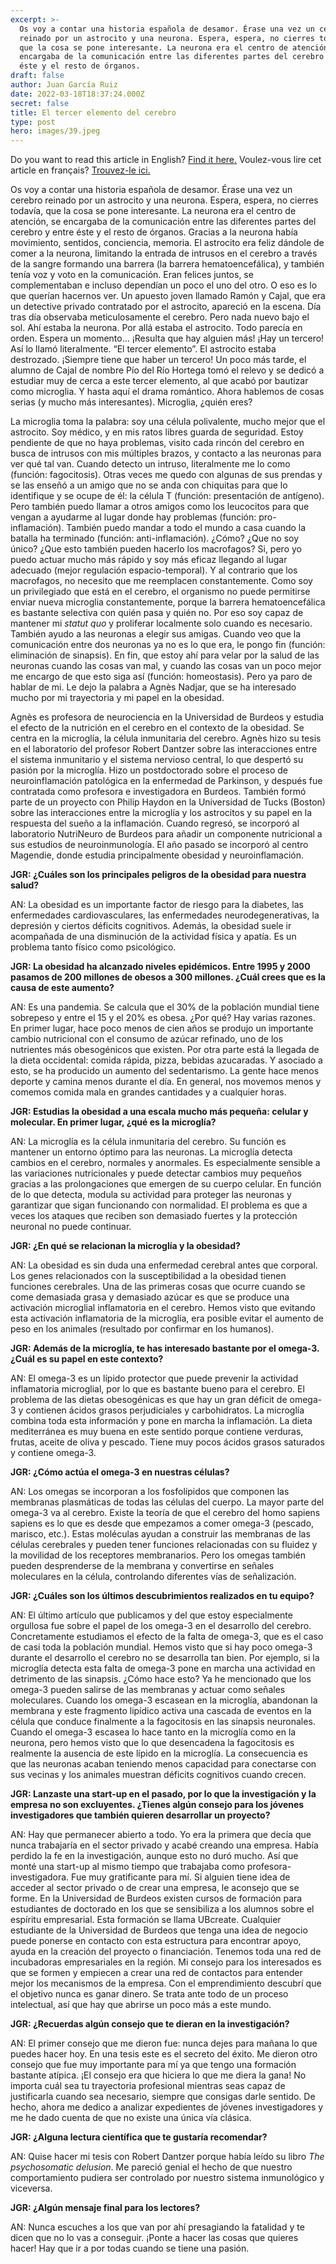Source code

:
 ```yaml
---
excerpt: >-
  Os voy a contar una historia española de desamor. Érase una vez un cerebro
  reinado por un astrocito y una neurona. Espera, espera, no cierres todavía,
  que la cosa se pone interesante. La neurona era el centro de atención, se
  encargaba de la comunicación entre las diferentes partes del cerebro y entre
  éste y el resto de órganos. 
draft: false
author: Juan García Ruiz
date: 2022-03-18T18:37:24.000Z
secret: false
title: El tercer elemento del cerebro
type: post
hero: images/39.jpeg
---
```

<span class="clarification-box">
Do you want to read this article in English? <a href="/The-third-element-of-the-brain">Find it here.</a>
</span>

<span class="clarification-box">
Voulez-vous lire cet article en français? <a href="/Le-troisieme-element-du-cerveau">Trouvez-le ici.</a>
</span>

Os voy a contar una historia española de desamor. Érase una vez un cerebro reinado por un astrocito y una neurona. Espera, espera, no cierres todavía, que la cosa se pone interesante. La neurona era el centro de atención, se encargaba de la comunicación entre las diferentes partes del cerebro y entre éste y el resto de órganos. Gracias a la neurona había movimiento, sentidos, conciencia, memoria. El astrocito era feliz dándole de comer a la neurona, limitando la entrada de intrusos en el cerebro a través de la sangre formando una barrera (la barrera hematoencefálica), y también tenía voz y voto en la comunicación. Eran felices juntos, se complementaban e incluso dependían un poco el uno del otro. O eso es lo que querían hacernos ver. Un apuesto joven llamado Ramón y Cajal, que era un detective privado contratado por el astrocito, apareció en la escena. Día tras día observaba meticulosamente el cerebro. Pero nada nuevo bajo el sol. Ahí estaba la neurona. Por allá estaba el astrocito. Todo parecía en orden. Espera un momento… ¡Resulta que hay alguien más! ¡Hay un tercero! Así lo llamó literalmente. “El tercer elemento”. El astrocito estaba destrozado. ¡Siempre tiene que haber un tercero! Un poco más tarde, el alumno de Cajal de nombre Pío del Río Hortega tomó el relevo y se dedicó a estudiar muy de cerca a este tercer elemento, al que acabó por bautizar como microglia. Y hasta aquí el drama romántico. Ahora hablemos de cosas serias (y mucho más interesantes). Microglia, ¿quién eres?

La microglia toma la palabra: soy una célula polivalente, mucho mejor que el astrocito. Soy médico, y en mis ratos libres guarda de seguridad. Estoy pendiente de que no haya problemas, visito cada rincón del cerebro en busca de intrusos con mis múltiples brazos, y contacto a las neuronas para ver qué tal van. Cuando detecto un intruso, literalmente me lo como (función: fagocitosis). Otras veces me quedo con algunas de sus prendas y se las enseñó a un amigo que no se anda con chiquitas para que lo identifique y se ocupe de él: la célula T (función: presentación de antígeno). Pero también puedo llamar a otros amigos como los leucocitos para que vengan a ayudarme al lugar donde hay problemas (función: pro-inflamación). También puedo mandar a todo el mundo a casa cuando la batalla ha terminado (función: anti-inflamación). ¿Cómo? ¿Que no soy único? ¿Que esto también pueden hacerlo los macrofagos? Si, pero yo puedo actuar mucho más rápido y soy más eficaz llegando al lugar adecuado (mejor regulación espacio-temporal). Y al contrario que los macrofagos, no necesito que me reemplacen constantemente. Como soy un privilegiado que está en el cerebro, el organismo no puede permitirse enviar nueva microglia constantemente, porque la barrera hematoencefálica es bastante selectiva con quién pasa y quién no. Por eso soy capaz de mantener mi *statut quo* y proliferar localmente solo cuando es necesario. También ayudo a las neuronas a elegir sus amigas. Cuando veo que la comunicación entre dos neuronas ya no es lo que era, le pongo fin (función: eliminación de sinapsis). En fin, que estoy ahí para velar por la salud de las neuronas cuando las cosas van mal, y cuando las cosas van un poco mejor me encargo de que esto siga así (función: homeostasis). Pero ya paro de hablar de mi. Le dejo la palabra a Agnès Nadjar, que se ha interesado mucho por mi trayectoria y mi papel en la obesidad.

Agnès es profesora de neurociencia en la Universidad de Burdeos y estudia el efecto de la nutrición en el cerebro en el contexto de la obesidad. Se centra en la microglía, la célula inmunitaria del cerebro. Agnès hizo su tesis en el laboratorio del profesor Robert Dantzer sobre las interacciones entre el sistema inmunitario y el sistema nervioso central, lo que despertó su pasión por la microglía. Hizo un postdoctorado sobre el proceso de neuroinflamación patológica en la enfermedad de Parkinson, y después fue contratada como profesora e investigadora en Burdeos. También formó parte de un proyecto con Philip Haydon en la Universidad de Tucks (Boston) sobre las interacciones entre la microglía y los astrocitos y su papel en la respuesta del sueño a la inflamación. Cuando regresó, se incorporó al laboratorio NutriNeuro de Burdeos para añadir un componente nutricional a sus estudios de neuroinmunología. El año pasado se incorporó al centro Magendie, donde estudia principalmente obesidad y neuroinflamación.

**JGR: ¿Cuáles son los principales peligros de la obesidad para nuestra salud?**

AN: La obesidad es un importante factor de riesgo para la diabetes, las enfermedades cardiovasculares, las enfermedades neurodegenerativas, la depresión y ciertos déficits cognitivos. Además, la obesidad suele ir acompañada de una disminución de la actividad física y apatía. Es un problema tanto físico como psicológico.

**JGR: La obesidad ha alcanzado niveles epidémicos. Entre 1995 y 2000 pasamos de 200 millones de obesos a 300 millones. ¿Cuál crees que es la causa de este aumento?**

AN: Es una pandemia. Se calcula que el 30% de la población mundial tiene sobrepeso y entre el 15 y el 20% es obesa. ¿Por qué? Hay varias razones. En primer lugar, hace poco menos de cien años se produjo un importante cambio nutricional con el consumo de azúcar refinado, uno de los nutrientes más obesogénicos que existen. Por otra parte está la llegada de la dieta occidental: comida rápida, pizza, bebidas azucaradas. Y asociado a esto, se ha producido un aumento del sedentarismo. La gente hace menos deporte y camina menos durante el día. En general, nos movemos menos y comemos comida mala en grandes cantidades y a cualquier horas.

**JGR: Estudias la obesidad a una escala mucho más pequeña: celular y molecular. En primer lugar, ¿qué es la microglía?**

AN: La microglía es la célula inmunitaria del cerebro. Su función es mantener un entorno óptimo para las neuronas. La microglía detecta cambios en el cerebro, normales y anormales. Es especialmente sensible a las variaciones nutricionales y puede detectar cambios muy pequeños gracias a las prolongaciones que emergen de su cuerpo celular. En función de lo que detecta, modula su actividad para proteger las neuronas y garantizar que sigan funcionando con normalidad. El problema es que a veces los ataques que reciben son demasiado fuertes y la protección neuronal no puede continuar.

**JGR: ¿En qué se relacionan la microglía y la obesidad?**

AN: La obesidad es sin duda una enfermedad cerebral antes que corporal. Los genes relacionados con la susceptibilidad a la obesidad tienen funciones cerebrales. Una de las primeras cosas que ocurre cuando se come demasiada grasa y demasiado azúcar es que se produce una activación microglial inflamatoria en el cerebro. Hemos visto que evitando esta activación inflamatoria de la microglía, era posible evitar el aumento de peso en los animales (resultado por confirmar en los humanos).

**JGR: Además de la microglía, te has interesado bastante por el omega-3. ¿Cuál es su papel en este contexto?**

AN: El omega-3 es un lípido protector que puede prevenir la actividad inflamatoria microglial, por lo que es bastante bueno para el cerebro. El problema de las dietas obesogénicas es que hay un gran déficit de omega-3 y contienen ácidos grasos perjudiciales y carbohidratos. La microglía combina toda esta información y pone en marcha la inflamación. La dieta mediterránea es muy buena en este sentido porque contiene verduras, frutas, aceite de oliva y pescado. Tiene muy pocos ácidos grasos saturados y contiene omega-3.

**JGR: ¿Cómo actúa el omega-3 en nuestras células?**

AN: Los omegas se incorporan a los fosfolípidos que componen las membranas plasmáticas de todas las células del cuerpo. La mayor parte del omega-3 va al cerebro. Existe la teoría de que el cerebro del homo sapiens sapiens es lo que es desde que empezamos a comer omega-3 (pescado, marisco, etc.). Estas moléculas ayudan a construir las membranas de las células cerebrales y pueden tener funciones relacionadas con su fluidez y la movilidad de los receptores membranarios. Pero los omegas también pueden desprenderse de la membrana y convertirse en señales moleculares en la célula, controlando diferentes vías de señalización.

**JGR: ¿Cuáles son los últimos descubrimientos realizados en tu equipo?**

AN: El último artículo que publicamos y del que estoy especialmente orgullosa fue sobre el papel de los omega-3 en el desarrollo del cerebro. Concretamente estudiamos el efecto de la falta de omega-3, que es el caso de casi toda la población mundial. Hemos visto que si hay poco omega-3 durante el desarrollo el cerebro no se desarrolla tan bien. Por ejemplo, si la microglía detecta esta falta de omega-3 pone en marcha una actividad en detrimento de las sinapsis. ¿Cómo hace esto? Ya he mencionado que los omega-3 pueden salirse de las membranas y actuar como señales moleculares. Cuando los omega-3 escasean en la microglía, abandonan la membrana y este fragmento lipídico activa una cascada de eventos en la célula que conduce finalmente a la fagocitosis en las sinapsis neuronales. Cuando el omega-3 escasea lo hace tanto en la microglía como en la neurona, pero hemos visto que lo que desencadena la fagocitosis es realmente la ausencia de este lípido en la microglía. La consecuencia es que las neuronas acaban teniendo menos capacidad para conectarse con sus vecinas y los animales muestran déficits cognitivos cuando crecen.

**JGR: Lanzaste una start-up en el pasado, por lo que la investigación y la empresa no son excluyentes. ¿Tienes algún consejo para los jóvenes investigadores que también quieren desarrollar un proyecto?**

AN: Hay que permanecer abierto a todo. Yo era la primera que decía que nunca trabajaría en el sector privado y acabé creando una empresa. Había perdido la fe en la investigación, aunque esto no duró mucho. Así que monté una start-up al mismo tiempo que trabajaba como profesora-investigadora. Fue muy gratificante para mí. Si alguien tiene idea de acceder al sector privado o de crear una empresa, le aconsejo que se forme. En la Universidad de Burdeos existen cursos de formación para estudiantes de doctorado en los que se sensibiliza a los alumnos sobre el espíritu empresarial. Esta formación se llama UBcreate. Cualquier estudiante de la Universidad de Burdeos que tenga una idea de negocio puede ponerse en contacto con esta estructura para encontrar apoyo, ayuda en la creación del proyecto o financiación. Tenemos toda una red de incubadoras empresariales en la región. Mi consejo para los interesados es que se formen y empiecen a crear una red de contactos para entender mejor los mecanismos de la empresa. Con el emprendimiento descubrí que el objetivo nunca es ganar dinero. Se trata ante todo de un proceso intelectual, así que hay que abrirse un poco más a este mundo.

**JGR: ¿Recuerdas algún consejo que te dieran en la investigación?**

AN: El primer consejo que me dieron fue: nunca dejes para mañana lo que puedes hacer hoy. En una tesis este es el secreto del éxito. Me dieron otro consejo que fue muy importante para mí ya que tengo una formación bastante atípica. ¡El consejo era que hiciera lo que me diera la gana! No importa cuál sea tu trayectoria profesional mientras seas capaz de justificarla cuando sea necesario, siempre que consigas darle sentido. De hecho, ahora me dedico a analizar expedientes de jóvenes investigadores y me he dado cuenta de que no existe una única vía clásica.

**JGR: ¿Alguna lectura científica que te gustaría recomendar?**

AN: Quise hacer mi tesis con Robert Dantzer porque había leído su libro *The psychosomatic delusion*. Me pareció genial el hecho de que nuestro comportamiento pudiera ser controlado por nuestro sistema inmunológico y viceversa.

**JGR: ¿Algún mensaje final para los lectores?**

AN: Nunca escuches a los que van por ahí presagiando la fatalidad y te dicen que no lo vas a conseguir. ¡Ponte a hacer las cosas que quieres hacer! Hay que ir a por todas cuando se tiene una pasión.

[Problem to work on]:
Wherever the string "funciones" occurs in the records, copy the line it is in.

[Response for this exercise]:
AN: La obesidad es sin duda una enfermedad cerebral antes que corporal. Los genes relacionados con la susceptibilidad a la obesidad tienen funciones cerebrales. Una de las primeras cosas que ocurre cuando se come demasiada grasa y demasiado azúcar es que se produce una activación microglial inflamatoria en el cerebro. Hemos visto que evitando esta activación inflamatoria de la microglía, era posible evitar el aumento de peso en los animales (resultado por confirmar en los humanos).
AN: Los omegas se incorporan a los fosfolípidos que componen las membranas plasmáticas de todas las células del cuerpo. La mayor parte del omega-3 va al cerebro. Existe la teoría de que el cerebro del homo sapiens sapiens es lo que es desde que empezamos a comer omega-3 (pescado, marisco, etc.). Estas moléculas ayudan a construir las membranas de las células cerebrales y pueden tener funciones relacionadas con su fluidez y la movilidad de los receptores membranarios. Pero los omegas también pueden desprenderse de la membrana y convertirse en señales moleculares en la célula, controlando diferentes vías de señalización.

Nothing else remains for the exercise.